(Collected data)
*** Block opens ***

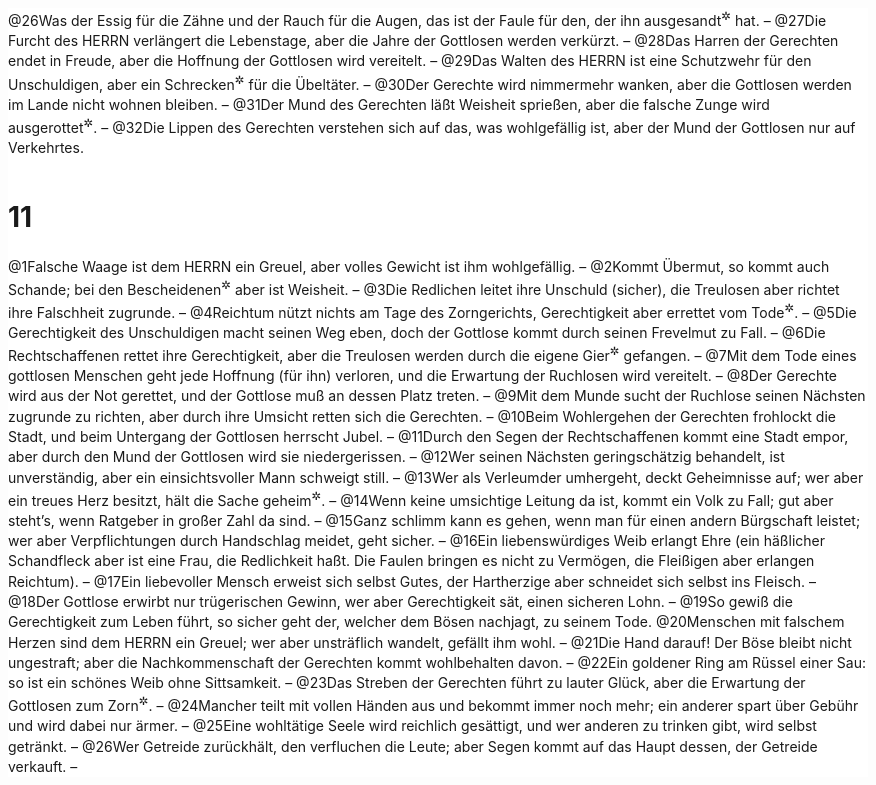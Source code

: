 @26Was der Essig für die Zähne und der Rauch für die Augen, das ist der Faule für den, der ihn ausgesandt<sup title="oder: beauftragt">&#x2732;</sup> hat. –
@27Die Furcht des HERRN verlängert die Lebenstage, aber die Jahre der Gottlosen werden verkürzt. –
@28Das Harren der Gerechten endet in Freude, aber die Hoffnung der Gottlosen wird vereitelt. –
@29Das Walten des HERRN ist eine Schutzwehr für den Unschuldigen, aber ein Schrecken<sup title="oder: Verderben">&#x2732;</sup> für die Übeltäter. –
@30Der Gerechte wird nimmermehr wanken, aber die Gottlosen werden im Lande nicht wohnen bleiben. –
@31Der Mund des Gerechten läßt Weisheit sprießen, aber die falsche Zunge wird ausgerottet<sup title="oder: verfällt dem Untergang">&#x2732;</sup>. –
@32Die Lippen des Gerechten verstehen sich auf das, was wohlgefällig ist, aber der Mund der Gottlosen nur auf Verkehrtes.

# 11
@1Falsche Waage ist dem HERRN ein Greuel, aber volles Gewicht ist ihm wohlgefällig. –
@2Kommt Übermut, so kommt auch Schande; bei den Bescheidenen<sup title="oder: Demütigen">&#x2732;</sup> aber ist Weisheit. –
@3Die Redlichen leitet ihre Unschuld (sicher), die Treulosen aber richtet ihre Falschheit zugrunde. –
@4Reichtum nützt nichts am Tage des Zorngerichts, Gerechtigkeit aber errettet vom Tode<sup title="10,2">&#x2732;</sup>. –
@5Die Gerechtigkeit des Unschuldigen macht seinen Weg eben, doch der Gottlose kommt durch seinen Frevelmut zu Fall. –
@6Die Rechtschaffenen rettet ihre Gerechtigkeit, aber die Treulosen werden durch die eigene Gier<sup title="oder: Schlechtigkeit">&#x2732;</sup> gefangen. –
@7Mit dem Tode eines gottlosen Menschen geht jede Hoffnung (für ihn) verloren, und die Erwartung der Ruchlosen wird vereitelt. –
@8Der Gerechte wird aus der Not gerettet, und der Gottlose muß an dessen Platz treten. –
@9Mit dem Munde sucht der Ruchlose seinen Nächsten zugrunde zu richten, aber durch ihre Umsicht retten sich die Gerechten. –
@10Beim Wohlergehen der Gerechten frohlockt die Stadt, und beim Untergang der Gottlosen herrscht Jubel. –
@11Durch den Segen der Rechtschaffenen kommt eine Stadt empor, aber durch den Mund der Gottlosen wird sie niedergerissen. –
@12Wer seinen Nächsten geringschätzig behandelt, ist unverständig, aber ein einsichtsvoller Mann schweigt still. –
@13Wer als Verleumder umhergeht, deckt Geheimnisse auf; wer aber ein treues Herz besitzt, hält die Sache geheim<sup title="= bewahrt Verschwiegenheit">&#x2732;</sup>. –
@14Wenn keine umsichtige Leitung da ist, kommt ein Volk zu Fall; gut aber steht’s, wenn Ratgeber in großer Zahl da sind. –
@15Ganz schlimm kann es gehen, wenn man für einen andern Bürgschaft leistet; wer aber Verpflichtungen durch Handschlag meidet, geht sicher. –
@16Ein liebenswürdiges Weib erlangt Ehre (ein häßlicher Schandfleck aber ist eine Frau, die Redlichkeit haßt. Die Faulen bringen es nicht zu Vermögen, die Fleißigen aber erlangen Reichtum). –
@17Ein liebevoller Mensch erweist sich selbst Gutes, der Hartherzige aber schneidet sich selbst ins Fleisch. –
@18Der Gottlose erwirbt nur trügerischen Gewinn, wer aber Gerechtigkeit sät, einen sicheren Lohn. –
@19So gewiß die Gerechtigkeit zum Leben führt, so sicher geht der, welcher dem Bösen nachjagt, zu seinem Tode.
@20Menschen mit falschem Herzen sind dem HERRN ein Greuel; wer aber unsträflich wandelt, gefällt ihm wohl. –
@21Die Hand darauf! Der Böse bleibt nicht ungestraft; aber die Nachkommenschaft der Gerechten kommt wohlbehalten davon. –
@22Ein goldener Ring am Rüssel einer Sau: so ist ein schönes Weib ohne Sittsamkeit. –
@23Das Streben der Gerechten führt zu lauter Glück, aber die Erwartung der Gottlosen zum Zorn<sup title="= Zorngericht Gottes">&#x2732;</sup>. –
@24Mancher teilt mit vollen Händen aus und bekommt immer noch mehr; ein anderer spart über Gebühr und wird dabei nur ärmer. –
@25Eine wohltätige Seele wird reichlich gesättigt, und wer anderen zu trinken gibt, wird selbst getränkt. –
@26Wer Getreide zurückhält, den verfluchen die Leute; aber Segen kommt auf das Haupt dessen, der Getreide verkauft. –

*** Block closes ***

▸ **PROBLEM DETAILS**:
Filter the data for the string "ihre". Copy each matching line.

▸ **ANSWER TO THE EXERCISE**:
@3Die Redlichen leitet ihre Unschuld (sicher), die Treulosen aber richtet ihre Falschheit zugrunde. –
@6Die Rechtschaffenen rettet ihre Gerechtigkeit, aber die Treulosen werden durch die eigene Gier<sup title="oder: Schlechtigkeit">&#x2732;</sup> gefangen. –
@9Mit dem Munde sucht der Ruchlose seinen Nächsten zugrunde zu richten, aber durch ihre Umsicht retten sich die Gerechten. –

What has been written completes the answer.